2022-12-17 03:50 问答作者：

I have an external HTML source that I want to scrape and either transform into a local XML file or add to a MySQL DB.

The external source is mostly normalized and (somewhat) semantic, so that all I need to do is use XPATH to get all td content or all li content, etc. The problem is that occasionally these items use <strong> or <b> or <i> tags to style the elements I need.

This is technically semantic, since the point is to add emphasis to the specific text, and the developer might want to use CSS that isn't the browser default.

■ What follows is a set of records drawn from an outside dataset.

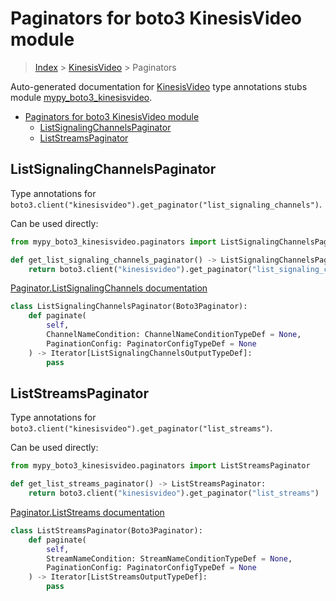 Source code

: # Paginators for boto3 KinesisVideo module

> [Index](../index.md) > [KinesisVideo](./index.md) > Paginators

Auto-generated documentation for [KinesisVideo](https://boto3.amazonaws.com/v1/documentation/api/latest/reference/services/kinesisvideo.html#KinesisVideo)
type annotations stubs module [mypy_boto3_kinesisvideo](https://pypi.org/project/mypy-boto3-kinesisvideo/).

- [Paginators for boto3 KinesisVideo module](#paginators-for-boto3-kinesisvideo-module)
  - [ListSignalingChannelsPaginator](#listsignalingchannelspaginator)
  - [ListStreamsPaginator](#liststreamspaginator)

## ListSignalingChannelsPaginator

Type annotations for `boto3.client("kinesisvideo").get_paginator("list_signaling_channels")`.

Can be used directly:

```python
from mypy_boto3_kinesisvideo.paginators import ListSignalingChannelsPaginator

def get_list_signaling_channels_paginator() -> ListSignalingChannelsPaginator:
    return boto3.client("kinesisvideo").get_paginator("list_signaling_channels")
```

[Paginator.ListSignalingChannels documentation](https://boto3.amazonaws.com/v1/documentation/api/latest/reference/services/kinesisvideo.html#KinesisVideo.Paginator.ListSignalingChannels)

```python
class ListSignalingChannelsPaginator(Boto3Paginator):
    def paginate(
        self,
        ChannelNameCondition: ChannelNameConditionTypeDef = None,
        PaginationConfig: PaginatorConfigTypeDef = None
    ) -> Iterator[ListSignalingChannelsOutputTypeDef]:
        pass
```
## ListStreamsPaginator

Type annotations for `boto3.client("kinesisvideo").get_paginator("list_streams")`.

Can be used directly:

```python
from mypy_boto3_kinesisvideo.paginators import ListStreamsPaginator

def get_list_streams_paginator() -> ListStreamsPaginator:
    return boto3.client("kinesisvideo").get_paginator("list_streams")
```

[Paginator.ListStreams documentation](https://boto3.amazonaws.com/v1/documentation/api/latest/reference/services/kinesisvideo.html#KinesisVideo.Paginator.ListStreams)

```python
class ListStreamsPaginator(Boto3Paginator):
    def paginate(
        self,
        StreamNameCondition: StreamNameConditionTypeDef = None,
        PaginationConfig: PaginatorConfigTypeDef = None
    ) -> Iterator[ListStreamsOutputTypeDef]:
        pass
``` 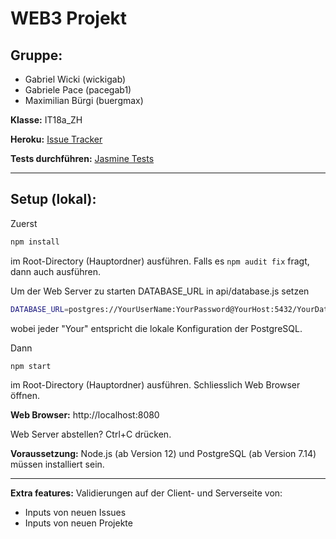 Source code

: # WEB3 Projekt

## Gruppe:
* Gabriel Wicki (wickigab)
* Gabriele Pace (pacegab1)
* Maximilian Bürgi (buergmax)

**Klasse:** IT18a_ZH

**Heroku:** [Issue Tracker](https://web3projekt-wicki-pace-buergi.herokuapp.com "WEB3 Projekt")

**Tests durchführen:** [Jasmine Tests](https://web3projekt-wicki-pace-buergi.herokuapp.com/assets/js/SpecRunner.html "WEB3 Projekt Tests")
-- --
## Setup (lokal):
Zuerst
```bash
npm install
```
im Root-Directory (Hauptordner) ausführen. Falls es ```npm audit fix``` fragt, dann auch ausführen.

Um der Web Server zu starten DATABASE_URL in api/database.js setzen
```bash
DATABASE_URL=postgres://YourUserName:YourPassword@YourHost:5432/YourDatabase
```
wobei jeder "Your" entspricht die lokale Konfiguration der PostgreSQL.

Dann

```bash
npm start
```
im Root-Directory (Hauptordner) ausführen. Schliesslich Web Browser öffnen.

**Web Browser:** http://localhost:8080

Web Server abstellen? Ctrl+C drücken.

**Voraussetzung:** Node.js (ab Version 12) und PostgreSQL (ab Version 7.14) müssen installiert sein.

-- --
**Extra features:**
Validierungen auf der Client- und Serverseite von:
* Inputs von neuen Issues
* Inputs von neuen Projekte
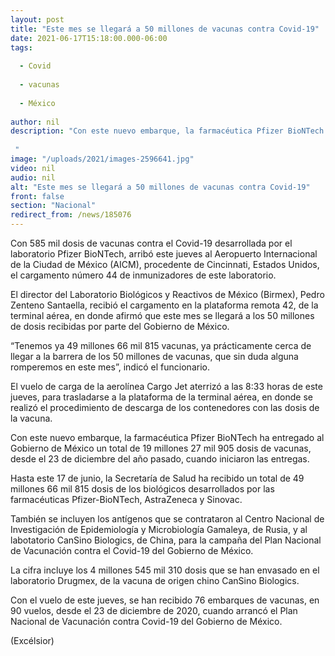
 ```yaml
---
layout: post
title: "Este mes se llegará a 50 millones de vacunas contra Covid-19"
date: 2021-06-17T15:18:00.000-06:00
tags:
  
  - Covid
  
  - vacunas
  
  - México
  
author: nil
description: "Con este nuevo embarque, la farmacéutica Pfizer BioNTech ha entregado al Gobierno de México un total de 19 millones 27 mil 905 dosis de vacunas, desde el 23 de diciembre de 2020  "
image: "/uploads/2021/images-2596641.jpg"
video: nil
audio: nil
alt: "Este mes se llegará a 50 millones de vacunas contra Covid-19"
front: false
section: "Nacional"
redirect_from: /news/185076
---
```


Con 585 mil dosis de vacunas contra el Covid-19 desarrollada por el laboratorio Pfizer BioNTech, arribó este jueves al Aeropuerto Internacional de la Ciudad de México (AICM), procedente de Cincinnati, Estados Unidos, el cargamento número 44 de inmunizadores de este laboratorio.

El director del Laboratorio Biológicos y Reactivos de México (Birmex), Pedro Zenteno Santaella, recibió el cargamento en la plataforma remota 42, de la terminal aérea, en donde afirmó que este mes se llegará a los 50 millones de dosis recibidas por parte del Gobierno de México.

“Tenemos ya 49 millones 66 mil 815 vacunas, ya prácticamente cerca de llegar a la barrera de los 50 millones de vacunas, que sin duda alguna romperemos en este mes”, indicó el funcionario.

El vuelo de carga de la aerolínea Cargo Jet aterrizó a las 8:33 horas de este jueves, para trasladarse a la plataforma de la terminal aérea, en donde se realizó el procedimiento de descarga de los contenedores con las dosis de la vacuna.

Con este nuevo embarque, la farmacéutica Pfizer BioNTech ha entregado al Gobierno de México un total de 19 millones 27 mil 905 dosis de vacunas, desde el 23 de diciembre del año pasado, cuando iniciaron las entregas.

Hasta este 17 de junio, la Secretaría de Salud ha recibido un total de 49 millones 66 mil 815 dosis de los biológicos desarrollados por las farmacéuticas Pfizer-BioNTech, AstraZeneca y Sinovac.

También se incluyen los antígenos que se contrataron al Centro Nacional de Investigación de Epidemiología y Microbiología Gamaleya, de Rusia, y al labotatorio CanSino Biologics, de China, para la campaña del Plan Nacional de Vacunación contra el Covid-19 del Gobierno de México.

La cifra incluye los 4 millones 545 mil 310 dosis que se han envasado en el laboratorio Drugmex, de la vacuna de origen chino CanSino Biologics.

Con el vuelo de este jueves, se han recibido 76 embarques de vacunas, en 90 vuelos, desde el 23 de diciembre de 2020, cuando arrancó el Plan Nacional de Vacunación contra Covid-19 del Gobierno de México.

(Excélsior)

The problem is that the actual content I am trying to grab is considered a child of this inline element, so that PHP extensions like simplexml or DOMDocument and DOMNode treat them as such. For example:

<table>
<tr><td>Thing 1</td><td>Thing 2</td></tr>
<tr><td>Thing 3</td><td>Thing 4</td></tr>
<tr><td><strong>Thing 5</strong></td><td><strong>Thing 6</strong></td></tr>
</table>

Will result in:

 [table] =>
    [tr] =>
        [td] => Thing 1
        [td] => Thing 2
    [tr] =>
        [td] => Thing 3
        [td] => Thing 4
    [tr] =>
        [td] => 
            [strong] => Thing 5
        [td] => 
            [strong] => Thing 6

Obviously the above is not quite what simplexml returns, but the above reflects the general problem.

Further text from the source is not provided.